■ **EXERCISE OBJECTIVE**: Each line of the listing where "green" appears should be reported.

■ **DATA EXTRACTS**:
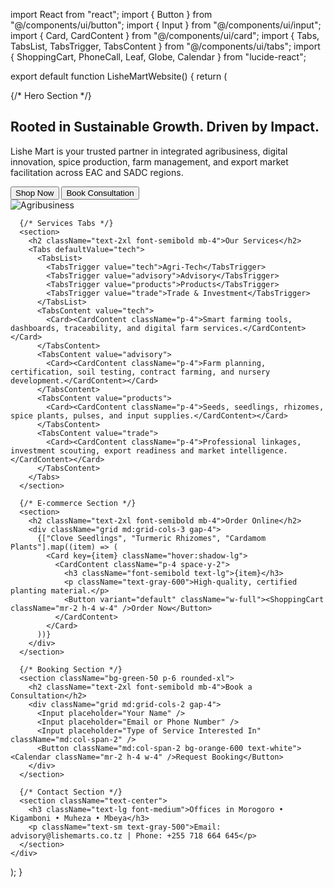 import React from "react";
import { Button } from "@/components/ui/button";
import { Input } from "@/components/ui/input";
import { Card, CardContent } from "@/components/ui/card";
import { Tabs, TabsList, TabsTrigger, TabsContent } from "@/components/ui/tabs";
import { ShoppingCart, PhoneCall, Leaf, Globe, Calendar } from "lucide-react";

export default function LisheMartWebsite() {
  return (
    <div className="p-4 space-y-8">
      {/* Hero Section */}
      <section className="grid md:grid-cols-2 gap-8 items-center">
        <div>
          <h1 className="text-4xl font-bold text-green-800">Rooted in Sustainable Growth. Driven by Impact.</h1>
          <p className="mt-4 text-lg text-gray-700">
            Lishe Mart is your trusted partner in integrated agribusiness, digital innovation, spice production, farm management, and export market facilitation across EAC and SADC regions.
          </p>
          <div className="mt-6 flex gap-4">
            <Button className="bg-orange-600 text-white">Shop Now</Button>
            <Button variant="outline">Book Consultation</Button>
          </div>
        </div>
        <img src="/hero-agri.jpg" alt="Agribusiness" className="rounded-xl shadow-xl" />
      </section>

      {/* Services Tabs */}
      <section>
        <h2 className="text-2xl font-semibold mb-4">Our Services</h2>
        <Tabs defaultValue="tech">
          <TabsList>
            <TabsTrigger value="tech">Agri-Tech</TabsTrigger>
            <TabsTrigger value="advisory">Advisory</TabsTrigger>
            <TabsTrigger value="products">Products</TabsTrigger>
            <TabsTrigger value="trade">Trade & Investment</TabsTrigger>
          </TabsList>
          <TabsContent value="tech">
            <Card><CardContent className="p-4">Smart farming tools, dashboards, traceability, and digital farm services.</CardContent></Card>
          </TabsContent>
          <TabsContent value="advisory">
            <Card><CardContent className="p-4">Farm planning, certification, soil testing, contract farming, and nursery development.</CardContent></Card>
          </TabsContent>
          <TabsContent value="products">
            <Card><CardContent className="p-4">Seeds, seedlings, rhizomes, spice plants, pulses, and input supplies.</CardContent></Card>
          </TabsContent>
          <TabsContent value="trade">
            <Card><CardContent className="p-4">Professional linkages, investment scouting, export readiness and market intelligence.</CardContent></Card>
          </TabsContent>
        </Tabs>
      </section>

      {/* E-commerce Section */}
      <section>
        <h2 className="text-2xl font-semibold mb-4">Order Online</h2>
        <div className="grid md:grid-cols-3 gap-4">
          {["Clove Seedlings", "Turmeric Rhizomes", "Cardamom Plants"].map((item) => (
            <Card key={item} className="hover:shadow-lg">
              <CardContent className="p-4 space-y-2">
                <h3 className="font-semibold text-lg">{item}</h3>
                <p className="text-gray-600">High-quality, certified planting material.</p>
                <Button variant="default" className="w-full"><ShoppingCart className="mr-2 h-4 w-4" />Order Now</Button>
              </CardContent>
            </Card>
          ))}
        </div>
      </section>

      {/* Booking Section */}
      <section className="bg-green-50 p-6 rounded-xl">
        <h2 className="text-2xl font-semibold mb-4">Book a Consultation</h2>
        <div className="grid md:grid-cols-2 gap-4">
          <Input placeholder="Your Name" />
          <Input placeholder="Email or Phone Number" />
          <Input placeholder="Type of Service Interested In" className="md:col-span-2" />
          <Button className="md:col-span-2 bg-orange-600 text-white"><Calendar className="mr-2 h-4 w-4" />Request Booking</Button>
        </div>
      </section>

      {/* Contact Section */}
      <section className="text-center">
        <h3 className="text-lg font-medium">Offices in Morogoro • Kigamboni • Muheza • Mbeya</h3>
        <p className="text-sm text-gray-500">Email: advisory@lishemarts.co.tz | Phone: +255 718 664 645</p>
      </section>
    </div>
  );
}
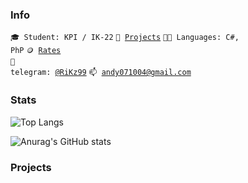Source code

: ### Info

<code>🎓 Student: KPI / IK-22</code>
<code>🧻 [Projects](PROJECTS.md)</code>
<code>🧑‍💻 Languages: C#, PhP</code>
<code>🪙 [Rates](RATES.md)</code><br>
<code>💬 telegram: [@RiKz99](https://t.me/RiKz99)</code>
<code>📫 [andy071004@gmail.com](mailto:andy071004@gmail.com)</code>

### Stats

![Top Langs](https://bellomia-readme-stats.vercel.app/api/top-langs/?username=3GyPA&theme=vue-dark&layout=compact)

![Anurag's GitHub stats](https://bellomia-readme-stats.vercel.app/api?username=3GyPA&count_private=true&hide=stars,issues&theme=vue-dark)

### Projects

<!---[![Readme Card](https://readme-stats.jonas-bernard.dev/api/pin/?username=Artic67&repo=NotaryTrackProg&theme=vue-dark)](https://github.com/Artic67/NotaryTrackProg)--->
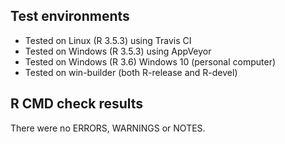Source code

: ## Test environments

* Tested on Linux (R 3.5.3) using Travis CI
* Tested on Windows (R 3.5.3) using AppVeyor
* Tested on Windows (R 3.6) Windows 10 (personal computer)
* Tested on win-builder (both R-release and R-devel)

## R CMD check results

There were no ERRORS, WARNINGS or NOTES.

■ **ANSWER FOR THIS EXERCISE**:
          <h1 className="text-4xl font-bold text-green-800">Rooted in Sustainable Growth. Driven by Impact.</h1>
      <section className="bg-green-50 p-6 rounded-xl">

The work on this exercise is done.